_TASK ITEM_
Go through the data below. Pull out every line that has the word "discuss".

(Stored data)
----

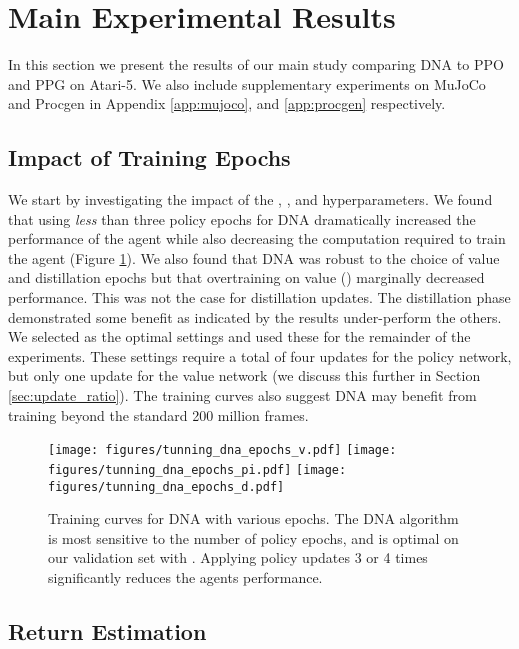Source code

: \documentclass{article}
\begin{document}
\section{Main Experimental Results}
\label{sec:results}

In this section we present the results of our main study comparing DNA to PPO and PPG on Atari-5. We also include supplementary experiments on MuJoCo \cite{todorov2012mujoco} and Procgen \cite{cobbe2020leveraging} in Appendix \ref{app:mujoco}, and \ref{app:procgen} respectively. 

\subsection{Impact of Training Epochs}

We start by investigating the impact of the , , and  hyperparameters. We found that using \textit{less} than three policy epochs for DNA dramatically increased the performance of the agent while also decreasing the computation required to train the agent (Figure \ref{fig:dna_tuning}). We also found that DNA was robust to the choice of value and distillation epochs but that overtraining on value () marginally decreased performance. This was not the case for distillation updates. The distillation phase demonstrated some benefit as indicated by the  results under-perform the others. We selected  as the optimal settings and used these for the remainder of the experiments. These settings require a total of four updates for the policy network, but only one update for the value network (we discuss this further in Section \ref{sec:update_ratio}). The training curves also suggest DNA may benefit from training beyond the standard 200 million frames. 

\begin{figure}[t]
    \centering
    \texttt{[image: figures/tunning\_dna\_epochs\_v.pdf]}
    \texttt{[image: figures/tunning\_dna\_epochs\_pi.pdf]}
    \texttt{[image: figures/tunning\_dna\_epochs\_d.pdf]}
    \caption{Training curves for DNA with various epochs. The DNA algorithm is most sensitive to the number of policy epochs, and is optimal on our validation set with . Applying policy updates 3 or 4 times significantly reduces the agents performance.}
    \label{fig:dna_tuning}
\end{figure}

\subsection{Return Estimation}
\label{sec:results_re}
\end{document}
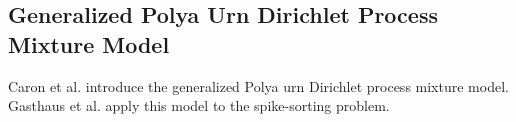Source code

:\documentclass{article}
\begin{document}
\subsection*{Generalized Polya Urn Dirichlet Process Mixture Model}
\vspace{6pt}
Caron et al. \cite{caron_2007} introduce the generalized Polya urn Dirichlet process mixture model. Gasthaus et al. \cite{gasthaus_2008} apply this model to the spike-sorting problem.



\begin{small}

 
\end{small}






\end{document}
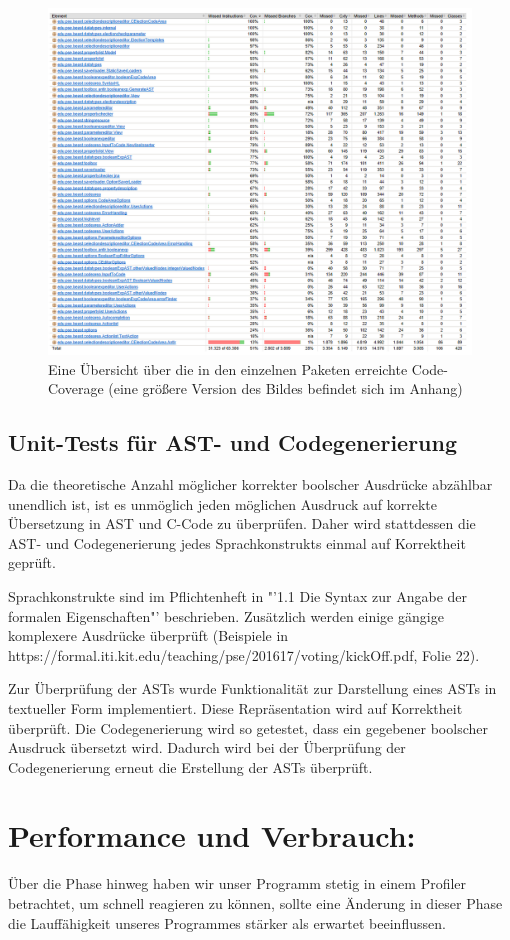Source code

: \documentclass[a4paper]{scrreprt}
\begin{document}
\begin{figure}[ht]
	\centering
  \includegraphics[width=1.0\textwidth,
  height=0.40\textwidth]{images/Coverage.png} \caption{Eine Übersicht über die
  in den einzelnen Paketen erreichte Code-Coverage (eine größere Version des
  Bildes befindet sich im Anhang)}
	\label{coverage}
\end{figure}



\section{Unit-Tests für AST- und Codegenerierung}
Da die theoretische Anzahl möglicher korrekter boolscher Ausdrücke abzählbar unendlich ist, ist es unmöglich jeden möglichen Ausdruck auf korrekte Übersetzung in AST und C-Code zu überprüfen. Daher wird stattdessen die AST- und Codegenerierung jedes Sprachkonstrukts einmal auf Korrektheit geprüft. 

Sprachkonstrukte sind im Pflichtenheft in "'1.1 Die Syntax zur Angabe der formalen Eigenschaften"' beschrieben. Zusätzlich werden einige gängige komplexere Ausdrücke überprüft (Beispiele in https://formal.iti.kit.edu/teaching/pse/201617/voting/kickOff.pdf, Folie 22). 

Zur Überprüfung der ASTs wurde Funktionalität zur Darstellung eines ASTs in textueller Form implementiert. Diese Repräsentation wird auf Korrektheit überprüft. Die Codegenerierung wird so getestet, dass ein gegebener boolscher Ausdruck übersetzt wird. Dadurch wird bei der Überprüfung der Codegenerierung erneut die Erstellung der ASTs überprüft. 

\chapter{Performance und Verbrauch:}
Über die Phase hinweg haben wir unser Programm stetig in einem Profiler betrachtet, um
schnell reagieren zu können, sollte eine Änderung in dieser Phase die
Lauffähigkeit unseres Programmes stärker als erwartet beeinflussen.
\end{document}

----

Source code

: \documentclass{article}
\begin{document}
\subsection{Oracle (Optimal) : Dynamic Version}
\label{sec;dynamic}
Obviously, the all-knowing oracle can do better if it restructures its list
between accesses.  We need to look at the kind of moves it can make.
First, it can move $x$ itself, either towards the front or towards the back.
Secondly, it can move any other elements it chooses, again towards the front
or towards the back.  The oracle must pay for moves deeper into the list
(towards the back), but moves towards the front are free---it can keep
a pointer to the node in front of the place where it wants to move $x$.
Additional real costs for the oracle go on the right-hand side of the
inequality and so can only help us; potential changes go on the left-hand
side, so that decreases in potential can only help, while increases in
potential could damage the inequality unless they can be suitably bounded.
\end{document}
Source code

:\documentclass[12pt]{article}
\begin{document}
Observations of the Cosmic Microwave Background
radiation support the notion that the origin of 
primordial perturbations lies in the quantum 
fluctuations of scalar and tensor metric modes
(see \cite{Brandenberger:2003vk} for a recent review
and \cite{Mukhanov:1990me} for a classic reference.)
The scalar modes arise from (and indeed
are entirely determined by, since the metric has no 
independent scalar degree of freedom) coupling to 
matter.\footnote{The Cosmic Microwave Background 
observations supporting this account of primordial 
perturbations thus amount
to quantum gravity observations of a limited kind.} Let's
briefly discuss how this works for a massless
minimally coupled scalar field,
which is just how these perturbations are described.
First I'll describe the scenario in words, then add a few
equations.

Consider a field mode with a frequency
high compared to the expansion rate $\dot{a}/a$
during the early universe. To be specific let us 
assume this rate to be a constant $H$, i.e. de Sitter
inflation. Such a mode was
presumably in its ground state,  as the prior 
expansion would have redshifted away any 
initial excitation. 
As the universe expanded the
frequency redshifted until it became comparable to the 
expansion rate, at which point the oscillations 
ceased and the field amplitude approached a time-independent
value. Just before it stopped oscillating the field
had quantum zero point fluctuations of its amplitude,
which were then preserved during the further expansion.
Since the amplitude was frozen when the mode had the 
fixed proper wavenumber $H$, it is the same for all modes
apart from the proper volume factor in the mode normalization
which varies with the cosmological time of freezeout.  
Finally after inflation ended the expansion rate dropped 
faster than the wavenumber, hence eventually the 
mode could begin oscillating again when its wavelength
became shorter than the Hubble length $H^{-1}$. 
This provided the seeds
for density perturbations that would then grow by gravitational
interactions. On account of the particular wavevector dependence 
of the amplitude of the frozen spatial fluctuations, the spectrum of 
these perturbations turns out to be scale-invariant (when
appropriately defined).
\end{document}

----

_OUTPUT OF THE TASK_
We start by investigating the impact of the , , and  hyperparameters. We found that using \textit{less} than three policy epochs for DNA dramatically increased the performance of the agent while also decreasing the computation required to train the agent (Figure \ref{fig:dna_tuning}). We also found that DNA was robust to the choice of value and distillation epochs but that overtraining on value () marginally decreased performance. This was not the case for distillation updates. The distillation phase demonstrated some benefit as indicated by the  results under-perform the others. We selected  as the optimal settings and used these for the remainder of the experiments. These settings require a total of four updates for the policy network, but only one update for the value network (we discuss this further in Section \ref{sec:update_ratio}). The training curves also suggest DNA may benefit from training beyond the standard 200 million frames. 
briefly discuss how this works for a massless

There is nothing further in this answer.